9.25.2014

Surviving the Best Pitch in the Pickets

The most recent issue of Alpinist magazine (summer '14) included a great feature and mountain profile on the Picket Range of Washington State.


I wrote the following for Alpinist about my one and only in the Pickets, with a long-time climbing partner - and they ran the article on their website.

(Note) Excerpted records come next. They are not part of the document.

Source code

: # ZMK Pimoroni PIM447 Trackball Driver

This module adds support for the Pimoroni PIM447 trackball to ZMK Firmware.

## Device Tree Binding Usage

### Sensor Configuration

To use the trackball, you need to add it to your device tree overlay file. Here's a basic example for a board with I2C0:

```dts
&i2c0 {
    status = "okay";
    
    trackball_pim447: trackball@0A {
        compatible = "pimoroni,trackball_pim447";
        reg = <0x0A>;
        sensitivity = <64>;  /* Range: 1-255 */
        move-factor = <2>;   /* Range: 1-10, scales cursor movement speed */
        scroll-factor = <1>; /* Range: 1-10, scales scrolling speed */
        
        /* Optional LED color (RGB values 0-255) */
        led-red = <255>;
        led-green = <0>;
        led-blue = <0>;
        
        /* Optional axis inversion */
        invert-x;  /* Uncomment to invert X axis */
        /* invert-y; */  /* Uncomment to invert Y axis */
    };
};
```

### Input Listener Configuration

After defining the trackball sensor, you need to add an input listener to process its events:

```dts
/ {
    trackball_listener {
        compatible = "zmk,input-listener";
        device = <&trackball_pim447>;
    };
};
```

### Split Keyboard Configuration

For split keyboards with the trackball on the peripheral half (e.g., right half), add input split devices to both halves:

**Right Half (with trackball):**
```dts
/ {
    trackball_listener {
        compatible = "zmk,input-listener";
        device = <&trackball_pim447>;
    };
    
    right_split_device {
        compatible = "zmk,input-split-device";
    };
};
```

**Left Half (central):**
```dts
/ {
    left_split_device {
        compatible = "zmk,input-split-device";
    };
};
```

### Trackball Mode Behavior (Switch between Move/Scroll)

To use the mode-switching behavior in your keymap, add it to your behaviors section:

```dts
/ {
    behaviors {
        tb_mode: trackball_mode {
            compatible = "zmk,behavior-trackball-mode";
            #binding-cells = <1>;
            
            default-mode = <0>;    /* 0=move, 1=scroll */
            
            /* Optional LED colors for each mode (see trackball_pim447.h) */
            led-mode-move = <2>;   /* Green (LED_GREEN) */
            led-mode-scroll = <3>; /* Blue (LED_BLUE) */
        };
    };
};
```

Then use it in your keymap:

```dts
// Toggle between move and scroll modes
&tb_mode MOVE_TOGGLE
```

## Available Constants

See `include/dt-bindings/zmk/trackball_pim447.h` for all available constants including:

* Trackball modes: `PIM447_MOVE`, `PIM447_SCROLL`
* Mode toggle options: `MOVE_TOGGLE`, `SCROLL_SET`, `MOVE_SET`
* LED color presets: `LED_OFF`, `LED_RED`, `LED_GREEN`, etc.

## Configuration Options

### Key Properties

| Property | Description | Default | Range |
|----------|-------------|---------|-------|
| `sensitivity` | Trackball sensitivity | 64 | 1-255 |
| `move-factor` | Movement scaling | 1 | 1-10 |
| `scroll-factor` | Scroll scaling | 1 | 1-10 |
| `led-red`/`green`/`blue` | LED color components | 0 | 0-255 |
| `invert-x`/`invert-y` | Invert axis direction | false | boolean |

The block had fractured cleanly, and may have already been broken and waiting for hundreds of years. It was on the cleanest, steepest and—for me—best route in the Cascades' Picket Range. The East Ridge of Inspiration Peak, a crest of swirling and gnarled black and white stone, was first climbed by Fred Beckey, Dave Collins and Ed Cooper in 1958. The fine-grained metamorphic rock has fractured into clean edges and sharp, biting flakes, providing a welcome reprieve from the down-sloping choss and lichen gardens adorning peaks in both directions.
The best pitch, on this, the best route, follows a straight-in hand crack connecting flakes and edges up high, to the terraced and blocky terrain low down. It cuts through a blank slab, and its existence remains hidden until arriving at the base, a slanting pillar cleanly sheared off into a stance the size of a doormat. The splitter is one of those features—a geologic anomaly more than a predictable system—that connects the key dots and makes a route go, when it feels like it should dead-end. Climbing these pitches is like sneaking through an open window that was somehow, against all odds, left unlocked. It feels absurdly easy and a little bit like cheating. And it leads exactly where it should, exactly where a climber would want it to. The crack is a passage through the best pitch on the wall. But the block sat perched, more guillotine than windowpane. The best pitch in the Pickets was waiting to slam shut.
Sol Wertkin and I, a team of Washington climbers in our twenties, were attempting the second ascent of the Southern Pickets Traverse. We had done a few new routes together in the North Cascades, myself a 20-year-old undergrad and Sol the stronger veteran a decade my senior. The Southern Traverse is a multi-day choss tour following a ridge of mostly 5.8 filth amid some of the best views and wildest terrain in the country. It covers 14 named peaks and an equal number of unlabeled bumps and towers. Sol and I hadn't made it as far as we had hoped on Day 1, becoming disoriented amid unnamed spires between the McMillan Peaks. The itinerary of the first ascent, done by Pickets veterans Mark Bunker, Colin Haley and Wayne Wallace, provided a benchmark we hoped to catch up to by the end of our second full climbing day.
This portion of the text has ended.